Los dejó allí a los dos, reflexionando, como si en el desprecio de sus palabras se ocultara toda una filosofía zen. Palurdos. Seguro que todavía no habían entendido lo que les había querido decir. Seguro que todavía interpretaban que les había hecho un halago. Así iba el mundo de la historieta. Si los aspirantes a artistas eran incapaces de advertir que tenían dos manos izquierdas, e incluso así tenían legiones de mocosos que los seguían, ¿qué iba a ser del medio, si no se distinguía a un autor completo de un simple emborronador de páginas?
Era un mundo cada vez más lejano, el de los grandes autores, el de los grandes títulos. Si pocos recién llegados lo recordaban ya a él, ¿quién recordaba ya a los maestros de los maestros? ¿Dónde estaba el culto debido a Caniff, a McCay, a Foster, a Raymond, a Segar? ¿Quién veía más allá de los deleznables títulos que se publicaban mes a mes, llenos de viñetas enormes donde apenas se contaba lo que antes ocupaban cuatro páginas? ¿Qué futuro le esperaba al medio si se olvidaba su pasado, si se reinventaba cada pocos años, alterándola, su historia?

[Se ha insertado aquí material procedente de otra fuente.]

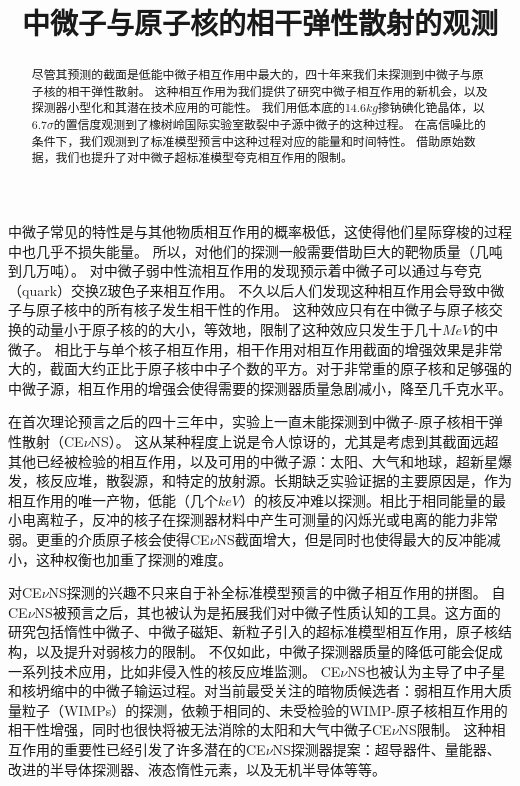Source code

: 
\begin{translation}
\label{cha:translation}

\title{中微子与原子核的相干弹性散射的观测}
\maketitle

\tableofcontents

\begin{abstract}
  尽管其预测的截面是低能中微子相互作用中最大的，四十年来我们未探测到中微子与原子核的相干弹性散射。
  这种相互作用为我们提供了研究中微子相互作用的新机会，以及探测器小型化和其潜在技术应用的可能性。
  我们用低本底的14.6$\si{kg}$掺钠碘化铯晶体，以6.7$\sigma$的置信度观测到了橡树岭国际实验室散裂中子源中微子的这种过程。
  在高信噪比的条件下，我们观测到了标准模型预言中这种过程对应的能量和时间特性。
  借助原始数据，我们也提升了对中微子超标准模型夸克相互作用的限制。
\end{abstract}

中微子常见的特性是与其他物质相互作用的概率极低，这使得他们星际穿梭的过程中也几乎不损失能量。
所以，对他们的探测一般需要借助巨大的靶物质量（几吨到几万吨）。
对中微子弱中性流相互作用的发现预示着中微子可以通过与夸克（quark）交换Z玻色子来相互作用。
不久以后人们发现这种相互作用会导致中微子与原子核中的所有核子发生相干性的作用。
这种效应只有在中微子与原子核交换的动量小于原子核的的大小，等效地，限制了这种效应只发生于几十$\si{MeV}$的中微子。
相比于与单个核子相互作用，相干作用对相互作用截面的增强效果是非常大的，截面大约正比于原子核中中子个数的平方。对于非常重的原子核和足够强的中微子源，相互作用的增强会使得需要的探测器质量急剧减小，降至几千克水平。

在首次理论预言之后的四十三年中，实验上一直未能探测到中微子-原子核相干弹性散射（CE$\nu$NS）。
这从某种程度上说是令人惊讶的，尤其是考虑到其截面远超其他已经被检验的相互作用，以及可用的中微子源：太阳、大气和地球，超新星爆发，核反应堆，散裂源，和特定的放射源。长期缺乏实验证据的主要原因是，作为相互作用的唯一产物，低能（几个$\si{keV}$）的核反冲难以探测。相比于相同能量的最小电离粒子，反冲的核子在探测器材料中产生可测量的闪烁光或电离的能力非常弱。更重的介质原子核会使得CE$\nu$NS截面增大，但是同时也使得最大的反冲能减小，这种权衡也加重了探测的难度。

对CE$\nu$NS探测的兴趣不只来自于补全标准模型预言的中微子相互作用的拼图。
自CE$\nu$NS被预言之后，其也被认为是拓展我们对中微子性质认知的工具。这方面的研究包括惰性中微子、中微子磁矩、新粒子引入的超标准模型相互作用，原子核结构，以及提升对弱核力的限制。
不仅如此，中微子探测器质量的降低可能会促成一系列技术应用，比如非侵入性的核反应堆监测。
CE$\nu$NS也被认为主导了中子星和核坍缩中的中微子输运过程。对当前最受关注的暗物质候选者：弱相互作用大质量粒子（WIMPs）的探测，依赖于相同的、未受检验的WIMP-原子核相互作用的相干性增强，同时也很快将被无法消除的太阳和大气中微子CE$\nu$NS限制。
这种相互作用的重要性已经引发了许多潜在的CE$\nu$NS探测器提案：超导器件、量能器、改进的半导体探测器、液态惰性元素，以及无机半导体等等。


\end{translation}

En ocasiones le dolía el peso de su propia trayectoria. Le dolía también la espalda, después de tantos años encorvado ante el tablero. Y los dedos. Y las dioptrías se le disparaban. Dicen que Hal Foster quedó inválido porque sus caderas no pudieron soportar tantas décadas sentado día a día creando su obra magna. Quizá lo mismo le iba a pasar a él. Aunque en ocasiones, como hoy, cuando se enfrentaba a la ingenuidad de aquellos que creían tener por delante un futuro, como aquel chaval de las páginas deleznables, se le antojaba que él mismo no había tenido jamás un pasado. Más de treinta años dibujando historietas y, no, no podía sentirse satisfecho de su obra. Porque no tenía ninguna. Porque pese a sus sueños y sus ínfulas de artista jamás había podido expresar en un original lo que llevaba dentro, o lo que creía llevar, como aquel crío. Todo lo demás era simple fortuna, capacidad para el dibujo, no talento. Malos momentos eran estos para hacer exámenes de conciencia.

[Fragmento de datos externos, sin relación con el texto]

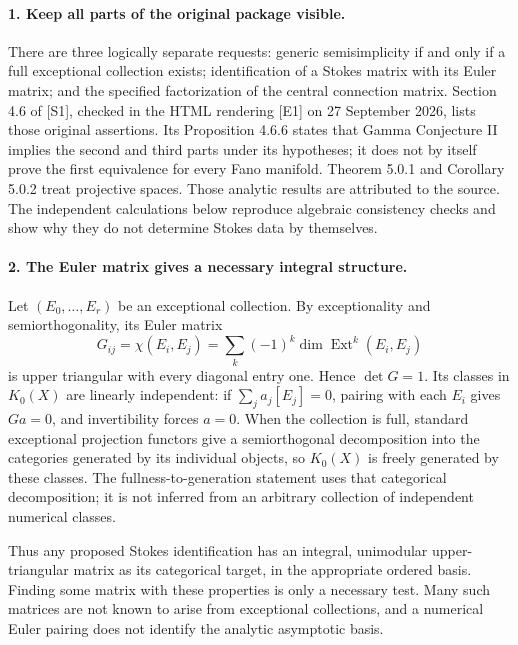\documentclass[11pt]{article}
\begin{document}
\paragraph{1. Keep all parts of the original package visible.}
There are three logically separate requests: generic semisimplicity if and only if a full exceptional collection exists; identification of a Stokes matrix with its Euler matrix; and the specified factorization of the central connection matrix. Section 4.6 of [S1], checked in the HTML rendering [E1] on 27 September 2026, lists those original assertions. Its Proposition 4.6.6 states that Gamma Conjecture II implies the second and third parts under its hypotheses; it does not by itself prove the first equivalence for every Fano manifold. Theorem 5.0.1 and Corollary 5.0.2 treat projective spaces. Those analytic results are attributed to the source. The independent calculations below reproduce algebraic consistency checks and show why they do not determine Stokes data by themselves.

\paragraph{2. The Euler matrix gives a necessary integral structure.}
Let $(E_0,\ldots,E_r)$ be an exceptional collection. By exceptionality and semiorthogonality, its Euler matrix
\[
 G_{ij}=\chi(E_i,E_j)=\sum_k(-1)^k\dim\operatorname{Ext}^k(E_i,E_j)
\]
is upper triangular with every diagonal entry one. Hence $\det G=1$. Its classes in $K_0(X)$ are linearly independent: if $\sum_j a_j[E_j]=0$, pairing with each $E_i$ gives $Ga=0$, and invertibility forces $a=0$. When the collection is full, standard exceptional projection functors give a semiorthogonal decomposition into the categories generated by its individual objects, so $K_0(X)$ is freely generated by these classes. The fullness-to-generation statement uses that categorical decomposition; it is not inferred from an arbitrary collection of independent numerical classes.

Thus any proposed Stokes identification has an integral, unimodular upper-triangular matrix as its categorical target, in the appropriate ordered basis. Finding some matrix with these properties is only a necessary test. Many such matrices are not known to arise from exceptional collections, and a numerical Euler pairing does not identify the analytic asymptotic basis.
\end{document}
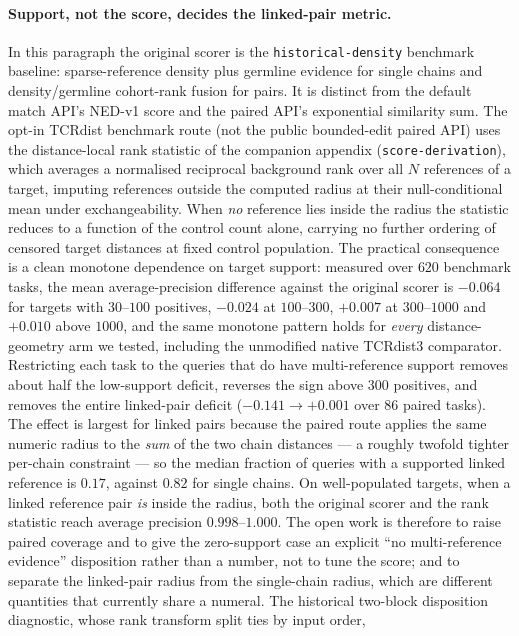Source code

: \documentclass[11pt]{article}
\theoremstyle{oldplain}
\theoremstyle{oldrem}
\begin{document}
\paragraph{Support, not the score, decides the linked-pair metric.} In this paragraph the original scorer is the
\texttt{historical-density} benchmark baseline: sparse-reference density plus germline evidence
for single chains and density/germline cohort-rank fusion for pairs. It is distinct from the
default match API's NED-v1 score and the paired API's exponential similarity sum.
 The opt-in TCRdist benchmark route (not the public bounded-edit paired API) uses the distance-local rank
statistic of the companion appendix (\texttt{score-derivation}), which averages a normalised reciprocal
background rank over all $N$ references of a target, imputing references outside the computed radius
at their null-conditional mean under exchangeability. When \emph{no}
reference lies inside the radius the statistic reduces to a function of the control count alone,
carrying no further ordering of censored target distances at fixed control population. The practical consequence is a clean monotone dependence
on target support: measured over $620$ benchmark tasks, the mean average-precision difference
against the original scorer is $-0.064$ for targets with $30$--$100$ positives, $-0.024$ at
$100$--$300$, $+0.007$ at $300$--$1000$ and $+0.010$ above $1000$, and the same monotone pattern
holds for \emph{every} distance-geometry arm we tested, including the unmodified native TCRdist3
comparator. Restricting each task to the queries that do have multi-reference support removes about
half the low-support deficit, reverses the sign above $300$ positives, and removes the entire
linked-pair deficit ($-0.141\to+0.001$ over $86$ paired tasks). The effect is largest for linked
pairs because the paired route applies the same numeric radius to the \emph{sum} of the two chain
distances --- a roughly twofold tighter per-chain constraint --- so the median fraction of queries
with a supported linked reference is $0.17$, against $0.82$ for single chains. On well-populated
targets, when a linked reference pair \emph{is} inside the radius, both the original scorer and the
rank statistic reach average precision $0.998$--$1.000$. The open work is therefore to raise paired
coverage and to give the zero-support case an explicit ``no multi-reference evidence'' disposition
rather than a number, not to tune the score; and to separate the linked-pair radius from the
single-chain radius, which are different quantities that currently share a numeral. The historical two-block disposition diagnostic, whose rank transform split ties by input order,
\end{document}
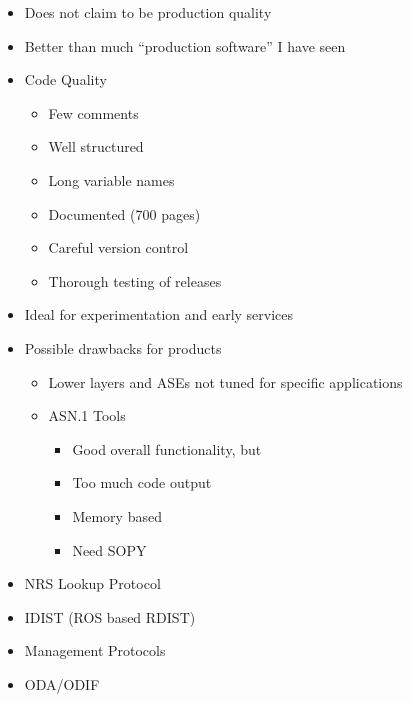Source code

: \begin {bwslide}
\begin {itemize}
\item Does not claim to be production quality
\item Better than much ``production software'' I have seen
\item Code Quality
\begin {itemize}
\item Few comments
\item Well structured
\item Long variable names
\item Documented (700 pages)
\item Careful version control
\item Thorough testing of releases
\end {itemize}

\item Ideal for experimentation and early services

\item Possible drawbacks for products
\begin {itemize}
\item Lower layers and ASEs not tuned for specific applications

\item ASN.1 Tools
\begin {itemize}
\item Good overall functionality, but
\item Too much code output
\item Memory based
\item Need SOPY
\end {itemize}

\end {itemize}


\end {itemize}

\end {bwslide}

\begin {bwslide}
\begin {itemize}
\item NRS Lookup Protocol
\item IDIST (ROS based RDIST)
\item Management Protocols
\item ODA/ODIF
\end {itemize}

\end {bwslide}




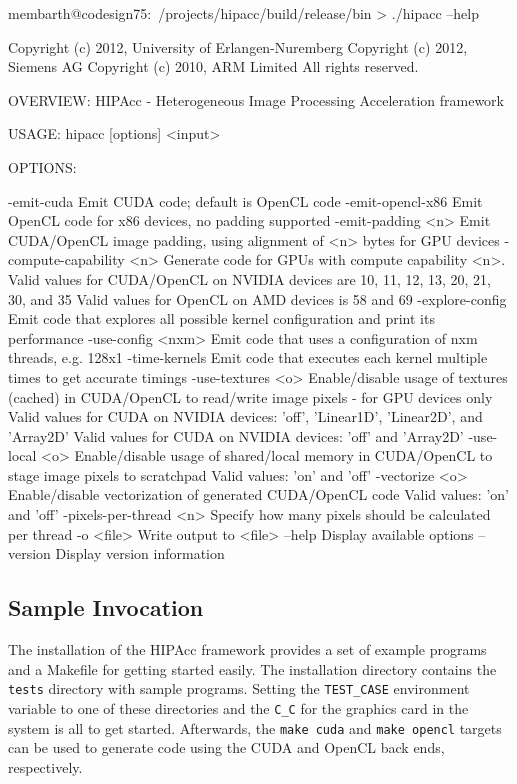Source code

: \begin{code}
membarth@codesign75:~/projects/hipacc/build/release/bin > ./hipacc --help

Copyright (c) 2012, University of Erlangen-Nuremberg
Copyright (c) 2012, Siemens AG
Copyright (c) 2010, ARM Limited
All rights reserved.

OVERVIEW: HIPAcc - Heterogeneous Image Processing Acceleration framework

USAGE:  hipacc [options] <input>

OPTIONS:

  -emit-cuda              Emit CUDA code; default is OpenCL code
  -emit-opencl-x86        Emit OpenCL code for x86 devices, no padding supported
  -emit-padding <n>       Emit CUDA/OpenCL image padding, using alignment of <n> bytes for GPU devices
  -compute-capability <n> Generate code for GPUs with compute capability <n>.
                          Valid values for CUDA/OpenCL on NVIDIA devices are 10, 11, 12, 13, 20, 21, 30, and 35
                          Valid values for OpenCL on AMD devices is 58 and 69
  -explore-config         Emit code that explores all possible kernel configuration and print its performance
  -use-config <nxm>       Emit code that uses a configuration of nxm threads, e.g. 128x1
  -time-kernels           Emit code that executes each kernel multiple times to get accurate timings
  -use-textures <o>       Enable/disable usage of textures (cached) in CUDA/OpenCL to read/write image pixels - for GPU devices only
                          Valid values for CUDA on NVIDIA devices: 'off', 'Linear1D', 'Linear2D', and 'Array2D'
                          Valid values for CUDA on NVIDIA devices: 'off' and 'Array2D'
  -use-local <o>          Enable/disable usage of shared/local memory in CUDA/OpenCL to stage image pixels to scratchpad
                          Valid values: 'on' and 'off'
  -vectorize <o>          Enable/disable vectorization of generated CUDA/OpenCL code
                          Valid values: 'on' and 'off'
  -pixels-per-thread <n>  Specify how many pixels should be calculated per thread
  -o <file>               Write output to <file>
  --help                  Display available options
  --version               Display version information
\end{code}


\subsection{Sample Invocation}
The installation of the \ac{HIPAcc} framework provides a set of example programs and a Makefile for getting started easily.
The installation directory contains the \verb|tests| directory with sample programs.
Setting the {\tt TEST\_CASE} environment variable to one of these directories and the {\tt C\_C} for the graphics card in the system is all to get started.
Afterwards, the \verb|make cuda| and \verb|make opencl| targets can be used to generate code using the CUDA and OpenCL back ends, respectively.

Llegó a casa y repasó sus dibujos, sus libros de historietas, todo aquello donde se había volcado durante tres décadas. ¿Eso era todo? ¿Aquí podía cifrarse su evolución, su estilo, su maestría, su pasado? ¿Cuántos chavales habrían dejado las pestañas en estas páginas, intentando vanamente parecérsele? ¿Cuántos habían conseguido acercarse siquiera a su trazo? Quizá él había hecho lo mismo, cuando era joven, cuando intentaba aprender de sus maestros.
Hoy, sin embargo, su propia obra no le satisfacía. Quizá, comparado con todos aquellos grandes nombres, su trabajo era igual de ineficaz que las páginas que le había mostrado aquel muchacho.

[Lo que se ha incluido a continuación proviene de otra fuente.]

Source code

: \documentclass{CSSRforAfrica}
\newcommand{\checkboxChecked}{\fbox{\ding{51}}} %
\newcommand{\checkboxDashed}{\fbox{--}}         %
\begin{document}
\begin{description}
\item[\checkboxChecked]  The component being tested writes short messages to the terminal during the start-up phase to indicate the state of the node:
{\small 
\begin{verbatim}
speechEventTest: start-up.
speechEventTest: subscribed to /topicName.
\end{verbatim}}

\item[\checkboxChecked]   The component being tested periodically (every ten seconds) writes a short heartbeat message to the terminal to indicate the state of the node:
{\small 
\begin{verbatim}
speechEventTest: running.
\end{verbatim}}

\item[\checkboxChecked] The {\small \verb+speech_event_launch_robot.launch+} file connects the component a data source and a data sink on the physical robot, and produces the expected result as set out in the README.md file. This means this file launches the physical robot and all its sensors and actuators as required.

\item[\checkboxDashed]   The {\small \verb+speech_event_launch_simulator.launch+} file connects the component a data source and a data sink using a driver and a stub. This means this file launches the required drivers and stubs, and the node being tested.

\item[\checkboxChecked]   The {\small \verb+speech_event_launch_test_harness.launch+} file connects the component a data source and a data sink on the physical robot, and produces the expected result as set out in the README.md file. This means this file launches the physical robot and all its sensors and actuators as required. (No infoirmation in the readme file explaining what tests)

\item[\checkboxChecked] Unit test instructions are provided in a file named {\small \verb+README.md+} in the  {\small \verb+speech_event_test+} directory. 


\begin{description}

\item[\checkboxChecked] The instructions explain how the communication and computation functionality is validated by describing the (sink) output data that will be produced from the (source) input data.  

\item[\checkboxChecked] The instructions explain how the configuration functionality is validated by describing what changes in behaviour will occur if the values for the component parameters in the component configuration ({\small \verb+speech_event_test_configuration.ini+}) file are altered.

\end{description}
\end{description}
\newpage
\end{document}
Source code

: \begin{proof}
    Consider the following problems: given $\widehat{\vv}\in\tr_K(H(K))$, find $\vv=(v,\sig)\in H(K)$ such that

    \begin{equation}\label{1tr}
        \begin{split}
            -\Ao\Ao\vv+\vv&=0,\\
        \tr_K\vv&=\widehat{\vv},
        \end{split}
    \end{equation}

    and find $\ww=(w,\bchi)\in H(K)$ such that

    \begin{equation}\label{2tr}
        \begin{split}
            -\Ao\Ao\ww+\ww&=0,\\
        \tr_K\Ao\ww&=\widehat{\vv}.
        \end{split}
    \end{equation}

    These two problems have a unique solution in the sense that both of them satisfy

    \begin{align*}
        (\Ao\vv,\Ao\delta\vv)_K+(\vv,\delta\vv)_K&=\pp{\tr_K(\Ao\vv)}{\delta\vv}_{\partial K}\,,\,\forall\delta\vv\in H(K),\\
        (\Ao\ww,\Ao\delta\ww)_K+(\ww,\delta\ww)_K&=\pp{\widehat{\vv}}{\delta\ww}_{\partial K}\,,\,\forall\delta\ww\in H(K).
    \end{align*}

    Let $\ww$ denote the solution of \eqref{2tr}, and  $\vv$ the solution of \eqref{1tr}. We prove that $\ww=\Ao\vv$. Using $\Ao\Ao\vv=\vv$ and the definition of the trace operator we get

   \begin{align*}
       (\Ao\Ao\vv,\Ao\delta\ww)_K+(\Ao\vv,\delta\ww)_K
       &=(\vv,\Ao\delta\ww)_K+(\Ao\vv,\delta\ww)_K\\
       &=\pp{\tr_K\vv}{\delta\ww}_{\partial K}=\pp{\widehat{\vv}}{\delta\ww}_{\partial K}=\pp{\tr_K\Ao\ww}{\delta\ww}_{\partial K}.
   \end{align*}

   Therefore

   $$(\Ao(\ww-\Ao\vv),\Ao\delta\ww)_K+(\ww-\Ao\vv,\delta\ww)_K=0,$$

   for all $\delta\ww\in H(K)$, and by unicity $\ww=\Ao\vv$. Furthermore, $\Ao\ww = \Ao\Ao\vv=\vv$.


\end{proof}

Recuperó los viejos títulos amarillentos de los estantes más transitados, cubriéndose las manos y la camisa de lepismas y polvo. Hojeó los viejos títulos de su infancia, los grandes dibujos que se marcaron a fuego en su corazón. Y fue pasando página a página, enternecido, dolido, apesadumbrado. Porque todas las viñetas, y quizás por su culpa, todas, estaban ya en blanco.